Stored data
__________
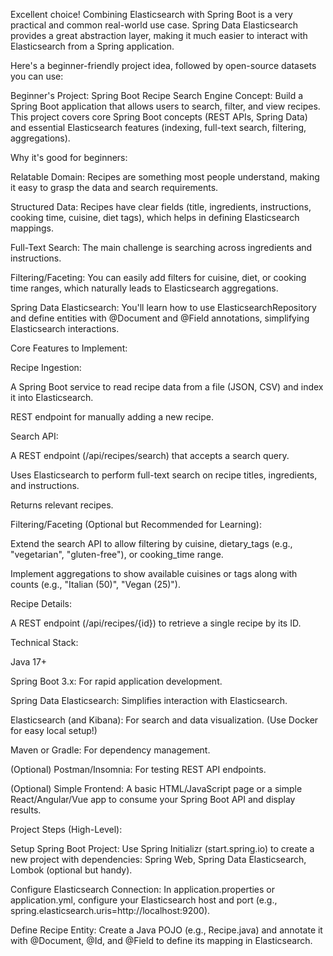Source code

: <!-- Rewrite this whole document following markdown principles -->

Excellent choice! Combining Elasticsearch with Spring Boot is a very practical and common real-world use case. Spring Data Elasticsearch provides a great abstraction layer, making it much easier to interact with Elasticsearch from a Spring application.

Here's a beginner-friendly project idea, followed by open-source datasets you can use:

Beginner's Project: Spring Boot Recipe Search Engine
Concept: Build a Spring Boot application that allows users to search, filter, and view recipes. This project covers core Spring Boot concepts (REST APIs, Spring Data) and essential Elasticsearch features (indexing, full-text search, filtering, aggregations).

Why it's good for beginners:

Relatable Domain: Recipes are something most people understand, making it easy to grasp the data and search requirements.

Structured Data: Recipes have clear fields (title, ingredients, instructions, cooking time, cuisine, diet tags), which helps in defining Elasticsearch mappings.

Full-Text Search: The main challenge is searching across ingredients and instructions.

Filtering/Faceting: You can easily add filters for cuisine, diet, or cooking time ranges, which naturally leads to Elasticsearch aggregations.

Spring Data Elasticsearch: You'll learn how to use ElasticsearchRepository and define entities with @Document and @Field annotations, simplifying Elasticsearch interactions.

Core Features to Implement:

Recipe Ingestion:

A Spring Boot service to read recipe data from a file (JSON, CSV) and index it into Elasticsearch.

REST endpoint for manually adding a new recipe.

Search API:

A REST endpoint (/api/recipes/search) that accepts a search query.

Uses Elasticsearch to perform full-text search on recipe titles, ingredients, and instructions.

Returns relevant recipes.

Filtering/Faceting (Optional but Recommended for Learning):

Extend the search API to allow filtering by cuisine, dietary_tags (e.g., "vegetarian", "gluten-free"), or cooking_time range.

Implement aggregations to show available cuisines or tags along with counts (e.g., "Italian (50)", "Vegan (25)").

Recipe Details:

A REST endpoint (/api/recipes/{id}) to retrieve a single recipe by its ID.

Technical Stack:

Java 17+

Spring Boot 3.x: For rapid application development.

Spring Data Elasticsearch: Simplifies interaction with Elasticsearch.

Elasticsearch (and Kibana): For search and data visualization. (Use Docker for easy local setup!)

Maven or Gradle: For dependency management.

(Optional) Postman/Insomnia: For testing REST API endpoints.

(Optional) Simple Frontend: A basic HTML/JavaScript page or a simple React/Angular/Vue app to consume your Spring Boot API and display results.

Project Steps (High-Level):

Setup Spring Boot Project: Use Spring Initializr (start.spring.io) to create a new project with dependencies: Spring Web, Spring Data Elasticsearch, Lombok (optional but handy).

Configure Elasticsearch Connection: In application.properties or application.yml, configure your Elasticsearch host and port (e.g., spring.elasticsearch.uris=http://localhost:9200).

Define Recipe Entity: Create a Java POJO (e.g., Recipe.java) and annotate it with @Document, @Id, and @Field to define its mapping in Elasticsearch.
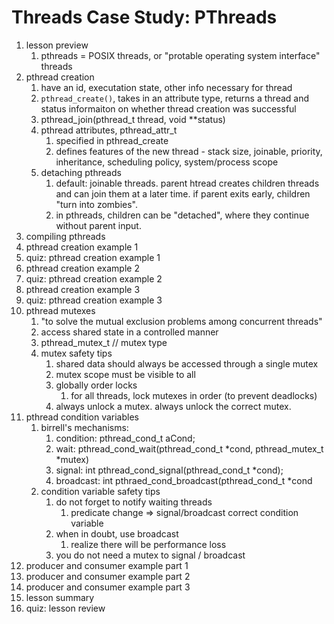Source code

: # Threads Case Study: PThreads

1. lesson preview
    1. pthreads = POSIX threads, or "protable operating system interface" threads
2. pthread creation
    1. have an id, executation state, other info necessary for thread
    2. `pthread_create()`, takes in an attribute type, returns a thread and status informaiton on whether thread creation was successful
    3. pthread_join(pthread_t thread, void \*\*status)
    4. pthread attributes, pthread_attr_t
        1. specified in pthread_create
        2. defines features of the new thread - stack size, joinable, priority, inheritance, scheduling policy, system/process scope
    5. detaching pthreads
        1. default: joinable threads. parent htread creates children threads and can join them at a later time. if parent exits early, children "turn into zombies".
        2. in pthreads, children can be "detached", where they continue without parent input.
3. compiling pthreads
4. pthread creation example 1
5. quiz: pthread creation example 1
6. pthread creation example 2
7. quiz: pthread creation example 2
8. pthread creation example 3
9. quiz: pthread creation example 3
10. pthread mutexes
    1. "to solve the mutual exclusion problems among concurrent threads"
    2. access shared state in a controlled manner
    3. pthread_mutex_t // mutex type
    4. mutex safety tips
        1. shared data should always be accessed through a single mutex
        2. mutex scope must be visible to all
        3. globally order locks
            1. for all threads, lock mutexes in order (to prevent deadlocks)
        4. always unlock a mutex. always unlock the correct mutex.
11. pthread condition variables
    1. birrell's mechanisms:
        1. condition: pthread_cond_t aCond;
        2. wait: pthread_cond_wait(pthread_cond_t *cond, pthread_mutex_t *mutex)
        3. signal: int pthread_cond_signal(pthread_cond_t \*cond);
        4. broadcast: int pthraed_cond_broadcast(pthread_cond_t \*cond
    1. condition variable safety tips
        1. do not forget to notify waiting threads
            1. predicate change => signal/broadcast correct condition variable
        2. when in doubt, use broadcast
            1. realize there will be performance loss
        3. you do not need a mutex to signal / broadcast
12. producer and consumer example part 1
13. producer and consumer example part 2
14. producer and consumer example part 3
15. lesson summary
16. quiz: lesson review
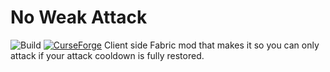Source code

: # No Weak Attack
![Build](https://github.com/florensie/no-weak-attack/workflows/Build/badge.svg)
[![CurseForge](http://cf.way2muchnoise.eu/full_437915_downloads.svg)](https://www.curseforge.com/minecraft/mc-mods/no-weak-attack)
Client side Fabric mod that makes it so you can only attack if your attack cooldown is fully restored.
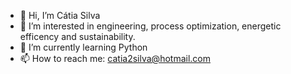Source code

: - 👋 Hi, I’m Cátia Silva
- 👀 I’m interested in engineering, process optimization, energetic efficency and sustainability.
- 🌱 I’m currently learning Python
- 📫 How to reach me: catia2silva@hotmail.com

<!---
catia2silva/catia2silva is a ✨ special ✨ repository because its `README.md` (this file) appears on your GitHub profile.
You can click the Preview link to take a look at your changes.
--->
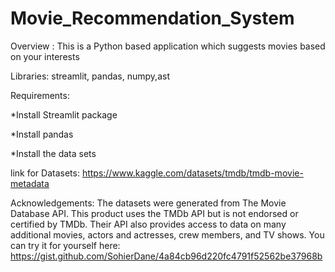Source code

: # Movie_Recommendation_System
Overview : This is a Python based application which suggests movies based on your interests

Libraries: streamlit, pandas, numpy,ast

Requirements: 

 *Install Streamlit package
 
 *Install pandas
 
 *Install the data sets

link for Datasets:
  https://www.kaggle.com/datasets/tmdb/tmdb-movie-metadata

Acknowledgements:
The datasets were generated from The Movie Database API. This product uses the TMDb API but is not endorsed or certified by TMDb.
Their API also provides access to data on many additional movies, actors and actresses, crew members, and TV shows. You can try it for yourself here:
   https://gist.github.com/SohierDane/4a84cb96d220fc4791f52562be37968b
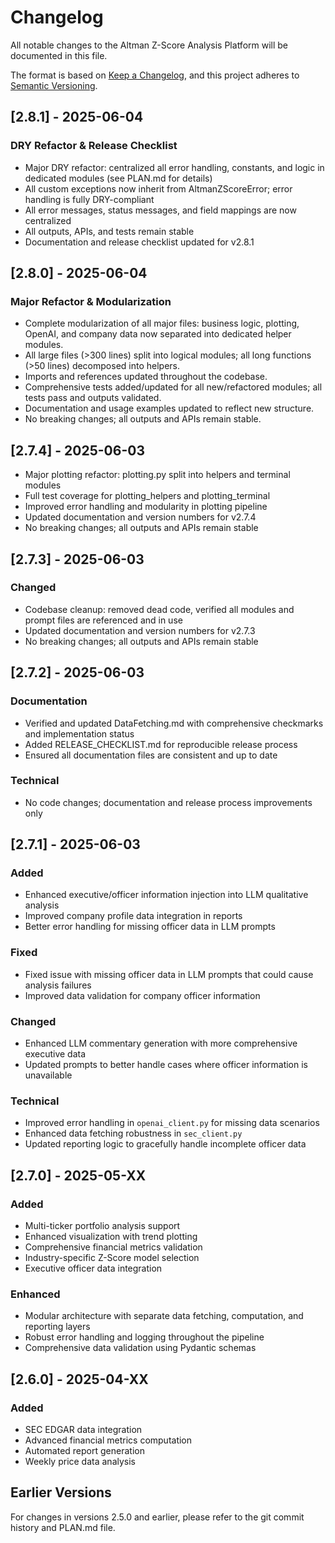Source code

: # Changelog

All notable changes to the Altman Z-Score Analysis Platform will be documented in this file.

The format is based on [Keep a Changelog](https://keepachangelog.com/en/1.0.0/),
and this project adheres to [Semantic Versioning](https://semver.org/spec/v2.0.0.html).

## [2.8.1] - 2025-06-04

### DRY Refactor & Release Checklist
- Major DRY refactor: centralized all error handling, constants, and logic in dedicated modules (see PLAN.md for details)
- All custom exceptions now inherit from AltmanZScoreError; error handling is fully DRY-compliant
- All error messages, status messages, and field mappings are now centralized
- All outputs, APIs, and tests remain stable
- Documentation and release checklist updated for v2.8.1

## [2.8.0] - 2025-06-04

### Major Refactor & Modularization
- Complete modularization of all major files: business logic, plotting, OpenAI, and company data now separated into dedicated helper modules.
- All large files (>300 lines) split into logical modules; all long functions (>50 lines) decomposed into helpers.
- Imports and references updated throughout the codebase.
- Comprehensive tests added/updated for all new/refactored modules; all tests pass and outputs validated.
- Documentation and usage examples updated to reflect new structure.
- No breaking changes; all outputs and APIs remain stable.

## [2.7.4] - 2025-06-03
- Major plotting refactor: plotting.py split into helpers and terminal modules
- Full test coverage for plotting_helpers and plotting_terminal
- Improved error handling and modularity in plotting pipeline
- Updated documentation and version numbers for v2.7.4
- No breaking changes; all outputs and APIs remain stable

## [2.7.3] - 2025-06-03

### Changed
- Codebase cleanup: removed dead code, verified all modules and prompt files are referenced and in use
- Updated documentation and version numbers for v2.7.3
- No breaking changes; all outputs and APIs remain stable

## [2.7.2] - 2025-06-03

### Documentation
- Verified and updated DataFetching.md with comprehensive checkmarks and implementation status
- Added RELEASE_CHECKLIST.md for reproducible release process
- Ensured all documentation files are consistent and up to date

### Technical
- No code changes; documentation and release process improvements only

## [2.7.1] - 2025-06-03

### Added
- Enhanced executive/officer information injection into LLM qualitative analysis
- Improved company profile data integration in reports
- Better error handling for missing officer data in LLM prompts

### Fixed
- Fixed issue with missing officer data in LLM prompts that could cause analysis failures
- Improved data validation for company officer information

### Changed
- Enhanced LLM commentary generation with more comprehensive executive data
- Updated prompts to better handle cases where officer information is unavailable

### Technical
- Improved error handling in `openai_client.py` for missing data scenarios
- Enhanced data fetching robustness in `sec_client.py`
- Updated reporting logic to gracefully handle incomplete officer data

## [2.7.0] - 2025-05-XX

### Added
- Multi-ticker portfolio analysis support
- Enhanced visualization with trend plotting
- Comprehensive financial metrics validation
- Industry-specific Z-Score model selection
- Executive officer data integration

### Enhanced
- Modular architecture with separate data fetching, computation, and reporting layers
- Robust error handling and logging throughout the pipeline
- Comprehensive data validation using Pydantic schemas

## [2.6.0] - 2025-04-XX

### Added
- SEC EDGAR data integration
- Advanced financial metrics computation
- Automated report generation
- Weekly price data analysis

## Earlier Versions

For changes in versions 2.5.0 and earlier, please refer to the git commit history and PLAN.md file.
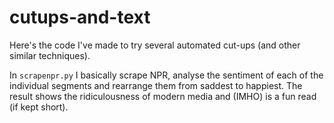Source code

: # cutups-and-text
Here's the code I've made to try several automated cut-ups (and other similar techniques).

In `scrapenpr.py` I basically scrape NPR, analyse the sentiment of each of the individual segments and rearrange them from saddest to happiest. The result shows the ridiculousness of modern media and (IMHO) is a fun read (if kept short).
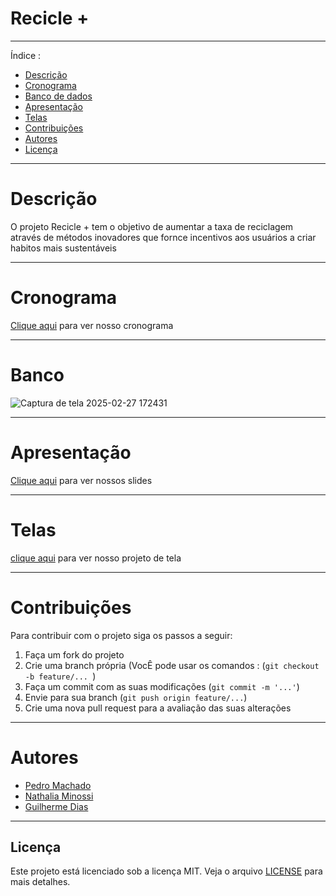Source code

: # Recicle +
---

Índice :

- [Descrição](#Descrição)
- [Cronograma](#Cronograma)
- [Banco de dados](#Banco)
- [Apresentação](#Apresentação)
- [Telas](#Telas)
- [Contribuições](#Contribuições)
- [Autores](#Autores)
- [Licença](#Licença)
---
# Descrição

O projeto Recicle + tem o objetivo de aumentar a taxa de reciclagem através de métodos inovadores que fornce incentivos aos usuários a criar habitos mais sustentáveis

---

# Cronograma
[Clique aqui](https://trello.com/b/sxXisBDp/kanban-projeto-integrador) para ver nosso cronograma

---

# Banco
![Captura de tela 2025-02-27 172431](https://github.com/user-attachments/assets/fb372ab8-3176-4297-991b-440373013445)

---

# Apresentação

[Clique aqui](https://www.canva.com/design/DAGgIc0jo-s/86ZGRkdUFhSY46Y1MvnmBg/edit) para ver nossos slides

---


# Telas

[clique aqui](https://www.canva.com/design/DAGoAfUQtrA/qOCR_aO_PtICYkDq646fZg/edit) para ver nosso projeto de tela



---
# Contribuições

Para contribuir com o projeto siga os passos a seguir:

1. Faça um fork do projeto
2. Crie uma branch própria (VocÊ pode usar os comandos : (`git checkout -b feature/... `)
3. Faça um commit com as suas modificações (`git commit -m '...'`)
4. Envie para sua branch (`git push origin feature/...`)
5. Crie uma nova pull request para  a avaliação das suas alterações
---

# Autores

- [Pedro Machado](https://github.com/PedroMachadoGRP)
- [Nathalia Minossi](https://github.com/nathaliaminossi)
- [Guilherme Dias](https://github.com/guirs51)
---

## Licença

Este projeto está licenciado sob a licença MIT. Veja o arquivo [LICENSE](LICENSE) para mais detalhes.
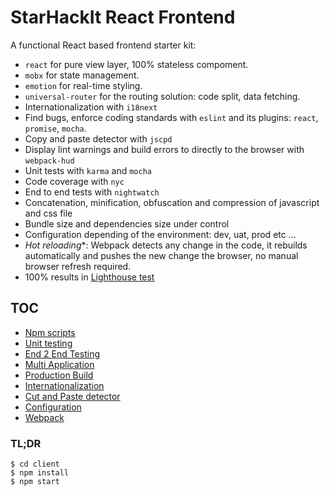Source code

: # StarHackIt React Frontend

A functional React based frontend starter kit:

* `react` for pure view layer, 100% stateless compoment.  
* `mobx` for state management.
* `emotion` for real-time styling.
* `universal-router` for the routing solution: code split, data fetching. 
* Internationalization with `i18next`
* Find bugs, enforce coding standards with `eslint` and its plugins: `react`, `promise`, `mocha`.
* Copy and paste detector with `jscpd`
* Display lint warnings and build errors to directly to the browser with `webpack-hud`
* Unit tests with `karma` and `mocha`
* Code coverage with `nyc`
* End to end tests with `nightwatch`
* Concatenation, minification, obfuscation and compression of javascript and css file
* Bundle size and dependencies size under control
* Configuration depending of the environment: dev, uat, prod etc ...
* *Hot reloading**: Webpack detects any change in the code, it rebuilds automatically and pushes the new change the browser, no manual browser refresh required.
* 100% results in [Lighthouse test](https://developers.google.com/web/tools/lighthouse/)


## TOC

* [Npm scripts](docs/NpmScripts.md)    
* [Unit testing](docs/UnitTesting.md)    
* [End 2 End Testing](docs/End2EndTest.md)    
* [Multi Application](docs/MultiApp.md)    
* [Production Build](docs/ProductionBuild.md)
* [Internationalization](docs/Internationalization.md)    
* [Cut and Paste detector](docs/CutAndPasteDetector.md)   
* [Configuration](docs/Configuration.md)   
* [Webpack](docs/Webpack.md)    

### TL;DR

    $ cd client
    $ npm install
    $ npm start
__________
Filter the records for lines containing the word "financial" and copy each one.

▶ Answer space
- Comprehensive financial metrics validation
- Advanced financial metrics computation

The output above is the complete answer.